Każde święta to normalne dni pracy dla ratowników z Centralnej Stacji Ratownictwa Górniczego w Bytomiu i podlegającej jej OSRG.
– U nas nic się nie zmienia. Pracujemy w ruchu ciągłym przez 24 godziny na dobę i siedem dni w tygodniu. Swoje dyżury pełnić będą w święta wszystkie pogotowia – zwraca uwagę Robert Wnorowski, rzecznik Centralnej Stacji Ratownictwa Górniczego.
W spółce Tauron Wydobycie w okresie świątecznym pełnienie normalnych, codziennych obowiązków czeka jedynie służby utrzymania ruchu.
 We wszystkich trzech naszych zakładach górniczych planujemy minimalne, zgodne z przepisami, obłożenie – zapowiada Marcin Maślak, rzecznik spółki.
Podobnie będzie w Sylwestra i w Nowy Rok. A w styczniu firmę czeka zmiana nazwy na Południowy Koncern Węglowy. Czy stanie się to zaraz po tym, jak wystrzelą korki szampanów?
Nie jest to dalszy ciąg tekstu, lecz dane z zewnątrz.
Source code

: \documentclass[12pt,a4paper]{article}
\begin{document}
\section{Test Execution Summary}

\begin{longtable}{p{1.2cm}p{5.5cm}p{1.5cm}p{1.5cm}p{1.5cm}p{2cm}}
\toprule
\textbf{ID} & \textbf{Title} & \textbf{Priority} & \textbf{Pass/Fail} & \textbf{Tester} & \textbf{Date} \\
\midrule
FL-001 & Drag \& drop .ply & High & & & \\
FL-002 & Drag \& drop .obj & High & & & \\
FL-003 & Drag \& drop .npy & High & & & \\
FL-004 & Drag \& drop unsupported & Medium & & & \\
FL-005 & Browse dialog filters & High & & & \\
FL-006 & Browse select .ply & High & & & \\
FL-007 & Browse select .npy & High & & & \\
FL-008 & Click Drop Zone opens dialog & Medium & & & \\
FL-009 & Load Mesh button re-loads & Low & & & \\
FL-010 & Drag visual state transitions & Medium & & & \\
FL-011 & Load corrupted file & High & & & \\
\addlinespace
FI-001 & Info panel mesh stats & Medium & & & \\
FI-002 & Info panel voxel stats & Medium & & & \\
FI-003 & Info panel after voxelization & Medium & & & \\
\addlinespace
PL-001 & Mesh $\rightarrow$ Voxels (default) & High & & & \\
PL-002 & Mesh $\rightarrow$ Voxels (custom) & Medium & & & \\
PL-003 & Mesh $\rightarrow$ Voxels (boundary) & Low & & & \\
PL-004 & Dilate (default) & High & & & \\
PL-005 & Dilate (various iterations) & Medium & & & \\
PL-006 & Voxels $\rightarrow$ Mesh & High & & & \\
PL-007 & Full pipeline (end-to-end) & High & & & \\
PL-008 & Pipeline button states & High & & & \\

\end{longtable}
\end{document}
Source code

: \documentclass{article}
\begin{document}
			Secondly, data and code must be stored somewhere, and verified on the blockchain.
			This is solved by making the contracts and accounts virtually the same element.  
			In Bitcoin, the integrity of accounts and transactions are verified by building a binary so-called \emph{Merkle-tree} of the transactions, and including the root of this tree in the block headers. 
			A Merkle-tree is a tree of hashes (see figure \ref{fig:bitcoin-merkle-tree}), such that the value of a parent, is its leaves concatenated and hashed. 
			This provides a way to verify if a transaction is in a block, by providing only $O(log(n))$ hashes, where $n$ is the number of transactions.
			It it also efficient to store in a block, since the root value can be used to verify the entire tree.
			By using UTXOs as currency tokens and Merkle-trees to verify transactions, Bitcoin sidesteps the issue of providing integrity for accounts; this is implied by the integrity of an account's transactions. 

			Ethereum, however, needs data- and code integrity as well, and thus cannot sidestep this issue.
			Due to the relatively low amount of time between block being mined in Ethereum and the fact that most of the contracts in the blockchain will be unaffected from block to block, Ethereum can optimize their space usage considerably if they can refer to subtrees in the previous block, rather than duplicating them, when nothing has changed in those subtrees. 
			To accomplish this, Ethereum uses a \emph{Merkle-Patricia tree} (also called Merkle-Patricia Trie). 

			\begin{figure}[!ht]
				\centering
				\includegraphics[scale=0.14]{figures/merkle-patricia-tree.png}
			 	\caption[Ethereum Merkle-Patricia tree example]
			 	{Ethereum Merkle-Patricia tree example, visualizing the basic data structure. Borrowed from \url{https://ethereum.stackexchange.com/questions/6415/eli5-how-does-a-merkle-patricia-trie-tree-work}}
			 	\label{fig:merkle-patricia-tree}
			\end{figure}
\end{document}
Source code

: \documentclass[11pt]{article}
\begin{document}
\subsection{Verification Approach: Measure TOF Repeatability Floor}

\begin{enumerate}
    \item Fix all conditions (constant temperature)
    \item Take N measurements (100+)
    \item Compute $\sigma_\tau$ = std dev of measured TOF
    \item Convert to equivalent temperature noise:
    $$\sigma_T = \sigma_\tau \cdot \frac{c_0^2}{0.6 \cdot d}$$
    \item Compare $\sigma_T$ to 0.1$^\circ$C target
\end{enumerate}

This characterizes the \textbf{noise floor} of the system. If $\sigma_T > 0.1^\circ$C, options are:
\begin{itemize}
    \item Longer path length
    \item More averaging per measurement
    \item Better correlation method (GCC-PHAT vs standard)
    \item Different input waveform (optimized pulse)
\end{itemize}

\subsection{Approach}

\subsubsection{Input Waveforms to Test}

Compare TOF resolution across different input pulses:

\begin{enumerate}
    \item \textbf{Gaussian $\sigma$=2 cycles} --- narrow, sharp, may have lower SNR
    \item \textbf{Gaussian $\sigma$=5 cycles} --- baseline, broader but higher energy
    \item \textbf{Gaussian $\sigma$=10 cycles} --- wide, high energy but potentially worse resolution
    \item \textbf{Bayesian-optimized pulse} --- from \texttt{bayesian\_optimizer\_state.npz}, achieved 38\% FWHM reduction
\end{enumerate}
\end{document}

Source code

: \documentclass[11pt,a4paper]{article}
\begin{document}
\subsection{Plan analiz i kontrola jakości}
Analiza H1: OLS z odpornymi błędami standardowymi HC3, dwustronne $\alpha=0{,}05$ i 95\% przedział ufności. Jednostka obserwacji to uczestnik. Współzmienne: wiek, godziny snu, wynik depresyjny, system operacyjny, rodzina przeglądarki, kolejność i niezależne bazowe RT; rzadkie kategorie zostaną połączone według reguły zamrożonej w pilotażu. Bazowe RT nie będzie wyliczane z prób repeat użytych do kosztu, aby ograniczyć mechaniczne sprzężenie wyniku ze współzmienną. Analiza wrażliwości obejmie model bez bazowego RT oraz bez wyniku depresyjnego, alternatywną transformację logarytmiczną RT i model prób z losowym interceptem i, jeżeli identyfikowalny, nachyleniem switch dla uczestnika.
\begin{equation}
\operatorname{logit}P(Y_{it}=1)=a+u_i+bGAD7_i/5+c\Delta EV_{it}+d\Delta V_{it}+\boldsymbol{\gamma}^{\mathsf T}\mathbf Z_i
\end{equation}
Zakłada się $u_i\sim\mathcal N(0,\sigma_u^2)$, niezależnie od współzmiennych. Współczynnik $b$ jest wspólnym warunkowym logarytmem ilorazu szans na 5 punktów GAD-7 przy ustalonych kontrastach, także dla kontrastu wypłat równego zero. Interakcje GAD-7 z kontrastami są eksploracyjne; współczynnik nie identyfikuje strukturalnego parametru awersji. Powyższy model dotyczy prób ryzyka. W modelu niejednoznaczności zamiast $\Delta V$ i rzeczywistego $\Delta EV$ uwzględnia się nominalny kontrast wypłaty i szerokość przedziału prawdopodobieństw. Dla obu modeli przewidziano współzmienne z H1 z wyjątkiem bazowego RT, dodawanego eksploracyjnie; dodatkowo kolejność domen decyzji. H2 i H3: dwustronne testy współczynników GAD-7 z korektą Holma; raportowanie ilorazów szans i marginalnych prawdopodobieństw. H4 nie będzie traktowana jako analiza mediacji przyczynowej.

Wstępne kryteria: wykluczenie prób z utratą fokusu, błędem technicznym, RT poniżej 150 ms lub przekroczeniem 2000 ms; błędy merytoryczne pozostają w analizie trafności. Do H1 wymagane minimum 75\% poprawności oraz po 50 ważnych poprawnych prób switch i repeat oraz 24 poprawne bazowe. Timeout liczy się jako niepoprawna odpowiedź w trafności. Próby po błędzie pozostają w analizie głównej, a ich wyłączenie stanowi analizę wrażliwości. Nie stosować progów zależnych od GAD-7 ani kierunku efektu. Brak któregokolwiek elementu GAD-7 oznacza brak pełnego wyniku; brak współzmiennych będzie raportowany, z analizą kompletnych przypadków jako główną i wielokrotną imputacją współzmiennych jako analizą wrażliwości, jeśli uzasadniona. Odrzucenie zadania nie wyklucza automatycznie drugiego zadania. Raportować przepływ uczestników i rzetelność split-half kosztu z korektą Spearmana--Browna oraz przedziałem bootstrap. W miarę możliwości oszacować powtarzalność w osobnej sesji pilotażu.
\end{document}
Otóż niezupełnie. O zmianie nazwy zadecyduje bowiem sąd. Ten przed Nowym Rokiem może nie wydać jeszcze odpowiedniego postanowienia. Zatem na nową nazwę być może będzie trzeba jeszcze trochę poczekać.
KGHM również nie planuje wydobycia w święta. W poprzednich latach Wigilię wcześniej odpracowywano, aby górnicy zatrudnieni przy eksploatacji mogli spokojnie świętować w gronie najbliższych. W br. takiej potrzeby nie ma, ponieważ przypada ona w niedzielę. W same święta dyżurować mają jedynie osoby odpowiedzialne za bezpieczeństwo zakładów górniczych.
Oczywiście zarówno górnicy dyżurujący w kopalniach, jak i ratownicy górniczy nie zapomną o tradycyjnym opłatku i życzeniach. W ten sposób symbolicznie połączą się z tymi wszystkimi, którym dane było w tym roku spędzać całe święta w domu.